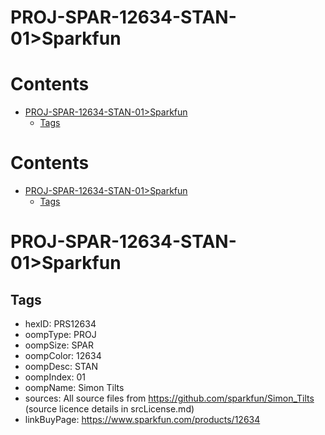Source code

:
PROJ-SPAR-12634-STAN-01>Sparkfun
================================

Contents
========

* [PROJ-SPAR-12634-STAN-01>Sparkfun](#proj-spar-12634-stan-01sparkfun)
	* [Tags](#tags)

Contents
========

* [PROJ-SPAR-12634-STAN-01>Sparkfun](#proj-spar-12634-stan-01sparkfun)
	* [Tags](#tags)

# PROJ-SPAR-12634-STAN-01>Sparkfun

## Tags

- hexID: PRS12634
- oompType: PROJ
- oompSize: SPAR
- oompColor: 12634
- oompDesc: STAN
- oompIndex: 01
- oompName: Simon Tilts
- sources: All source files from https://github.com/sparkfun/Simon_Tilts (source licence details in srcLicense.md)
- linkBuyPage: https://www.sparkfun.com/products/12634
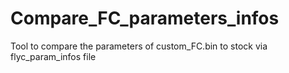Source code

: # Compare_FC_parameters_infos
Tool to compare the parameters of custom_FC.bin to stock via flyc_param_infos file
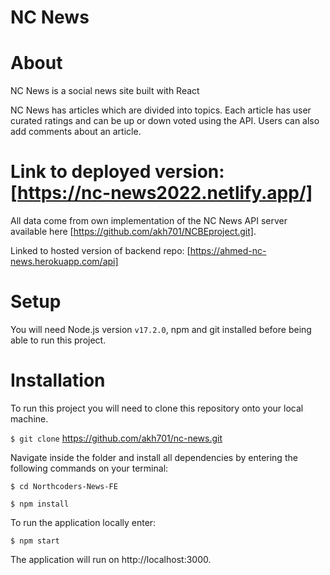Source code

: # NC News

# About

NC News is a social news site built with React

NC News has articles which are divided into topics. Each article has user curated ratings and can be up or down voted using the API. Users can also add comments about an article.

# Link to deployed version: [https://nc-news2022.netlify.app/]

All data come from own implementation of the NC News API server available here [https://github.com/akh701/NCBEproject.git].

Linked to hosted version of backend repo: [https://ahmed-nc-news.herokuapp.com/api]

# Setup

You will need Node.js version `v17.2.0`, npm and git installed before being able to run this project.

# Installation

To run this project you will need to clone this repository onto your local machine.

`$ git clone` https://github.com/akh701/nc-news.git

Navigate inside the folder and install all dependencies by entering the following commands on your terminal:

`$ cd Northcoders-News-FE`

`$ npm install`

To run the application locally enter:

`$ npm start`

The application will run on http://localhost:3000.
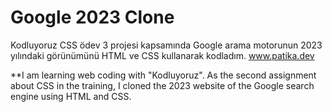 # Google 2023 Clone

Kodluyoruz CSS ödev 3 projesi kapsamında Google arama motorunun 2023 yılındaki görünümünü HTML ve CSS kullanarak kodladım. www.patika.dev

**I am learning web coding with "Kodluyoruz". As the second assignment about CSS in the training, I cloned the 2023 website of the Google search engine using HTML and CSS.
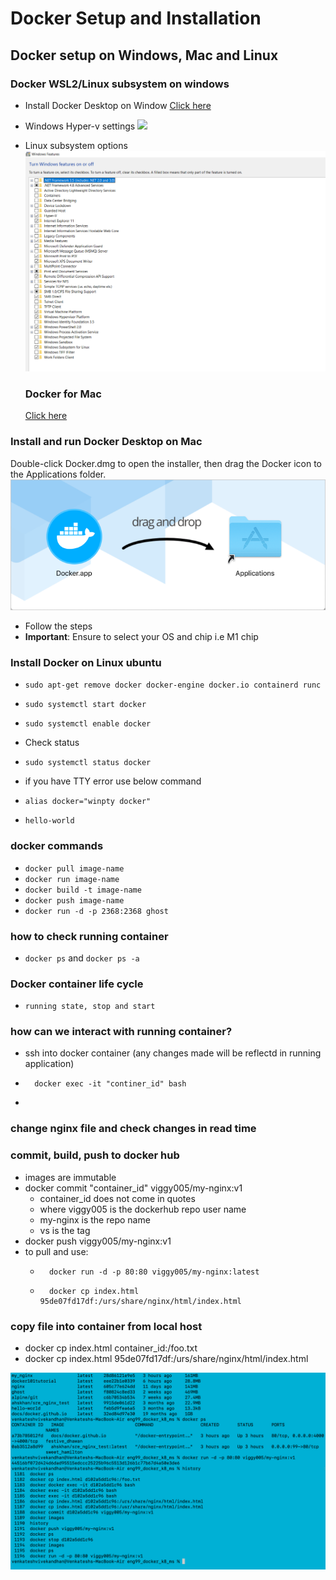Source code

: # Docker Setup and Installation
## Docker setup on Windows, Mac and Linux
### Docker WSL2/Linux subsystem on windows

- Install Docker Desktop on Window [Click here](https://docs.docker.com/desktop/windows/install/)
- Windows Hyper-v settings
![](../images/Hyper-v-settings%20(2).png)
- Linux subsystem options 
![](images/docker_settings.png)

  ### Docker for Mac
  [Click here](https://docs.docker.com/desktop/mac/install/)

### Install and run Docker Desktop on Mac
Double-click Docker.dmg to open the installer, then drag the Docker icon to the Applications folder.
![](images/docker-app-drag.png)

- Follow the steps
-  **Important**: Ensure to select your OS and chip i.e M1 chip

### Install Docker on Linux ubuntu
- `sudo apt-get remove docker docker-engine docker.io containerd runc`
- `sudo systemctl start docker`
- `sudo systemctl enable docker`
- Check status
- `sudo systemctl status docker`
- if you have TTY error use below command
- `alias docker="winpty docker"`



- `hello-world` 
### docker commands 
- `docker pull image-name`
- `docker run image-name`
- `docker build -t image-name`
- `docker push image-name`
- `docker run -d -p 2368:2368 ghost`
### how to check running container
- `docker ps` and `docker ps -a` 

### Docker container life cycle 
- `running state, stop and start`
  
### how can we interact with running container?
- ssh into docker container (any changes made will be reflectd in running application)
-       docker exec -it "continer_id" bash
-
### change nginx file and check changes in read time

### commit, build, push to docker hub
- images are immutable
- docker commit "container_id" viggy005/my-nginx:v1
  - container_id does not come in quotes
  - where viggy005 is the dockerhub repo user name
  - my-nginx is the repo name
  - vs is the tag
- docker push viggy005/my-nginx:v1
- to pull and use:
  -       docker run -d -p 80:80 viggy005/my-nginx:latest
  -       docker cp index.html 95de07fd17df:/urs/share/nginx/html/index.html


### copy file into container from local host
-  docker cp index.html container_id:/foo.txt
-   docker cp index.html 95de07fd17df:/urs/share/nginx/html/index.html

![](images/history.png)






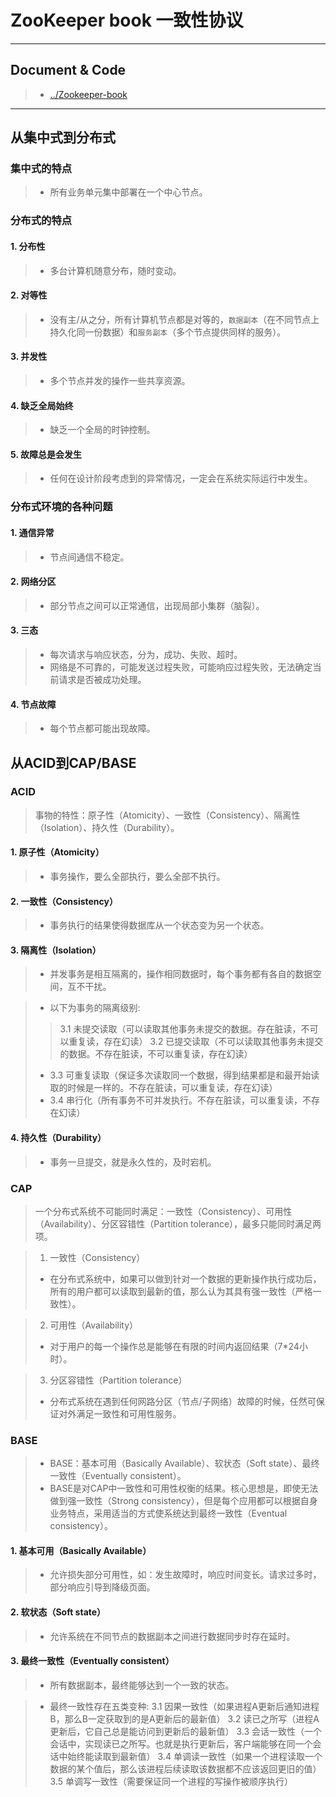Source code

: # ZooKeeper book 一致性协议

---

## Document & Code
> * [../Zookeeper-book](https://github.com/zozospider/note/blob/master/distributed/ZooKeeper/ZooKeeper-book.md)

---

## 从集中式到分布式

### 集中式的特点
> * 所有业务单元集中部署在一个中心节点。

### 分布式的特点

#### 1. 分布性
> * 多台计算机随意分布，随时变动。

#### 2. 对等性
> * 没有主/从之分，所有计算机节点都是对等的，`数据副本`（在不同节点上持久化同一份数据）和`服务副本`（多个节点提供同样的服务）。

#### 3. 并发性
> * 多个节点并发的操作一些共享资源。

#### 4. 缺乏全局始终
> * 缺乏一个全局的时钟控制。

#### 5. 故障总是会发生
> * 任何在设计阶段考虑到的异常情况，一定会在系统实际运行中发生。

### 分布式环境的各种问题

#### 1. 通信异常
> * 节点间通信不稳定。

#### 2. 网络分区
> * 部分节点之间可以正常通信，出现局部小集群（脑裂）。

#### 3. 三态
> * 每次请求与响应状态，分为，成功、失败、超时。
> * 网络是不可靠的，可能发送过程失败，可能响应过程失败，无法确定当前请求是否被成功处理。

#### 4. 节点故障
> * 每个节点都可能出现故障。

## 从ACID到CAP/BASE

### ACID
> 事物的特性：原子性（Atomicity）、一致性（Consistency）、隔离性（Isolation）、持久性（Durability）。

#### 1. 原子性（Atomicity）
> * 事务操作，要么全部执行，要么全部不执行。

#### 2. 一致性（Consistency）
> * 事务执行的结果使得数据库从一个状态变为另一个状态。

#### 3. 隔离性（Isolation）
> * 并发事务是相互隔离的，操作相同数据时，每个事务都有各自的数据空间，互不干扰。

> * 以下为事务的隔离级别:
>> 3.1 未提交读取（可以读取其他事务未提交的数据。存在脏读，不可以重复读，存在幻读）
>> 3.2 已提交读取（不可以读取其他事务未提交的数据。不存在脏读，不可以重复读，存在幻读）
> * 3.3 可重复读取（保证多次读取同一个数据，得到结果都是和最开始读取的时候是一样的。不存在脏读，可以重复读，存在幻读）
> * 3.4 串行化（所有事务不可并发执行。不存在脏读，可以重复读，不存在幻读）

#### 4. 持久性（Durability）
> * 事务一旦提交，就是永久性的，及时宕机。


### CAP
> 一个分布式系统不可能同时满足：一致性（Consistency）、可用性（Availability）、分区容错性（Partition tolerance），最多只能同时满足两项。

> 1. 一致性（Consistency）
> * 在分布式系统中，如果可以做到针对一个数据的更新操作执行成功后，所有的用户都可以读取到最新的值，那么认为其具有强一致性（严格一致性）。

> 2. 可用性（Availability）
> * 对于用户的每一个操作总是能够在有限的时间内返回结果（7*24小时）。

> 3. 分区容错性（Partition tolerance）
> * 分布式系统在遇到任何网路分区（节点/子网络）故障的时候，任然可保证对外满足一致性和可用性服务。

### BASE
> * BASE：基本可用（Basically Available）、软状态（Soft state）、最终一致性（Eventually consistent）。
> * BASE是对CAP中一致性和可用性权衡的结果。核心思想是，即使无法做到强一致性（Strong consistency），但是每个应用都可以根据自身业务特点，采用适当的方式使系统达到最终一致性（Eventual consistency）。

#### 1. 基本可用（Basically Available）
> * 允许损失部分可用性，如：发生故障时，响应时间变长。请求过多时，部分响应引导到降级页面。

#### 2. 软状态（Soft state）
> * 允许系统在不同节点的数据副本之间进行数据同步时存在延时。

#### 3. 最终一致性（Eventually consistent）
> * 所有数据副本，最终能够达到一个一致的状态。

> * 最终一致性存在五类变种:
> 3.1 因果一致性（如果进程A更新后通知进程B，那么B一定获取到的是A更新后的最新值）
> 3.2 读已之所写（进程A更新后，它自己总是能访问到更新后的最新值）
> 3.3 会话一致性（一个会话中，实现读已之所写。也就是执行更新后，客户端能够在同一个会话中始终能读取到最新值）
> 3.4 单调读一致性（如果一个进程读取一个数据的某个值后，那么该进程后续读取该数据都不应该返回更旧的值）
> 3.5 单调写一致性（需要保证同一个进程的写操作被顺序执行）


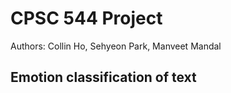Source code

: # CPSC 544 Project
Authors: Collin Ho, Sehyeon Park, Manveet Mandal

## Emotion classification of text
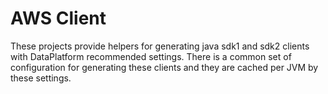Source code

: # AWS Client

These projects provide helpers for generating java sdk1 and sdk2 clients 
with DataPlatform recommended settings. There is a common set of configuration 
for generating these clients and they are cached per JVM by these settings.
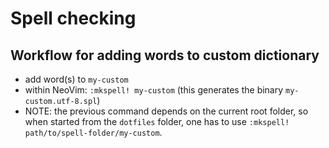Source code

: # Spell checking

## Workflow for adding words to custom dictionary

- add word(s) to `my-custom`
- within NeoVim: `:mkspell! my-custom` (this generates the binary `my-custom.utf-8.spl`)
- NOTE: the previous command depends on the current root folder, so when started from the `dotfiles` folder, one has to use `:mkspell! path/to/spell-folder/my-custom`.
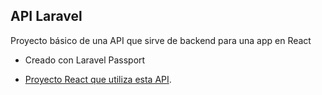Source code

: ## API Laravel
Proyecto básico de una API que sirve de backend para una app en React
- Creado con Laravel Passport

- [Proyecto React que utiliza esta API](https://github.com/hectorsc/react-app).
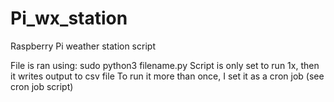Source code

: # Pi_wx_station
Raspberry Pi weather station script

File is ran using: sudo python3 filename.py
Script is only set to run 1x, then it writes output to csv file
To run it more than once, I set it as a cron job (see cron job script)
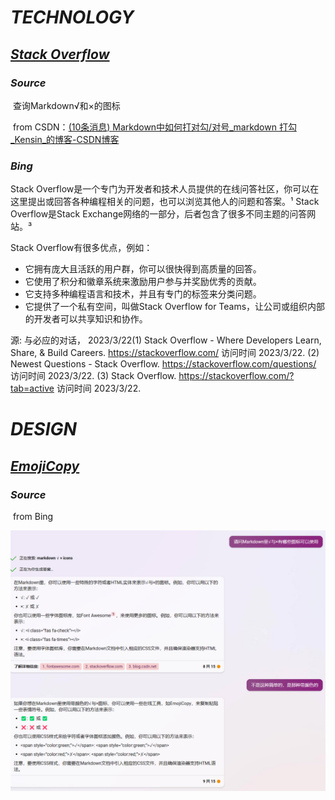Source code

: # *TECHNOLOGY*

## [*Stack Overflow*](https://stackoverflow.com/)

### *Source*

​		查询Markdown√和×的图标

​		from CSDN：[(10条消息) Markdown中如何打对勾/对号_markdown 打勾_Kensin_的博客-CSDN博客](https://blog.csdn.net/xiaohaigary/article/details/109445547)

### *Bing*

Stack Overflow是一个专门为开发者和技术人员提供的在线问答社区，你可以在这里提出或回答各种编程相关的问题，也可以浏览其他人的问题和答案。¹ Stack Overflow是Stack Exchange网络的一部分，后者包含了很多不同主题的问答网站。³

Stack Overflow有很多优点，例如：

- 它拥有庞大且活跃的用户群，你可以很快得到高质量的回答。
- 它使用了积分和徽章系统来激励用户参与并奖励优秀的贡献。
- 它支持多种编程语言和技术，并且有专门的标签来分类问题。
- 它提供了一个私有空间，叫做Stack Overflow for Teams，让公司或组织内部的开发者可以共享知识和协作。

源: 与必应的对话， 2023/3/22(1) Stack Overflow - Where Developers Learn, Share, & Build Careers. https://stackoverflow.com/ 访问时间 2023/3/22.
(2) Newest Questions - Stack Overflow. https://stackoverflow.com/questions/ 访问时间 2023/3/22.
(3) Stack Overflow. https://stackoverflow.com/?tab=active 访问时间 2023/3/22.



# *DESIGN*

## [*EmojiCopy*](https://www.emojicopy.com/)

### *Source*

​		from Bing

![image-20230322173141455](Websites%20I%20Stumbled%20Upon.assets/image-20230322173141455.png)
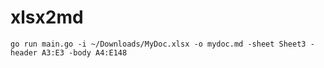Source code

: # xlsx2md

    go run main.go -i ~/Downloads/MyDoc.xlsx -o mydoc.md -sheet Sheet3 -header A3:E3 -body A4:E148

---*---

=== PROBLEM STATEMENT ===
From the line containing "Script is only" to the last line of the records above, return each line exactly, both ends included, and nothing more. Leave out the pictures.

=== RESULT OF THE EXERCISE ===
Script is only set to run 1x, then it writes output to csv file
To run it more than once, I set it as a cron job (see cron job script)
Source code

: # *TECHNOLOGY*

## [*Stack Overflow*](https://stackoverflow.com/)

### *Source*

​		查询Markdown√和×的图标

​		from CSDN：[(10条消息) Markdown中如何打对勾/对号_markdown 打勾_Kensin_的博客-CSDN博客](https://blog.csdn.net/xiaohaigary/article/details/109445547)

### *Bing*

Stack Overflow是一个专门为开发者和技术人员提供的在线问答社区，你可以在这里提出或回答各种编程相关的问题，也可以浏览其他人的问题和答案。¹ Stack Overflow是Stack Exchange网络的一部分，后者包含了很多不同主题的问答网站。³

Stack Overflow有很多优点，例如：

- 它拥有庞大且活跃的用户群，你可以很快得到高质量的回答。
- 它使用了积分和徽章系统来激励用户参与并奖励优秀的贡献。
- 它支持多种编程语言和技术，并且有专门的标签来分类问题。
- 它提供了一个私有空间，叫做Stack Overflow for Teams，让公司或组织内部的开发者可以共享知识和协作。

源: 与必应的对话， 2023/3/22(1) Stack Overflow - Where Developers Learn, Share, & Build Careers. https://stackoverflow.com/ 访问时间 2023/3/22.
(2) Newest Questions - Stack Overflow. https://stackoverflow.com/questions/ 访问时间 2023/3/22.
(3) Stack Overflow. https://stackoverflow.com/?tab=active 访问时间 2023/3/22.



# *DESIGN*

## [*EmojiCopy*](https://www.emojicopy.com/)

### *Source*

​		from Bing

![image-20230322173141455](Websites%20I%20Stumbled%20Upon.assets/image-20230322173141455.png)
Source code

: # xlsx2md

    go run main.go -i ~/Downloads/MyDoc.xlsx -o mydoc.md -sheet Sheet3 -header A3:E3 -body A4:E148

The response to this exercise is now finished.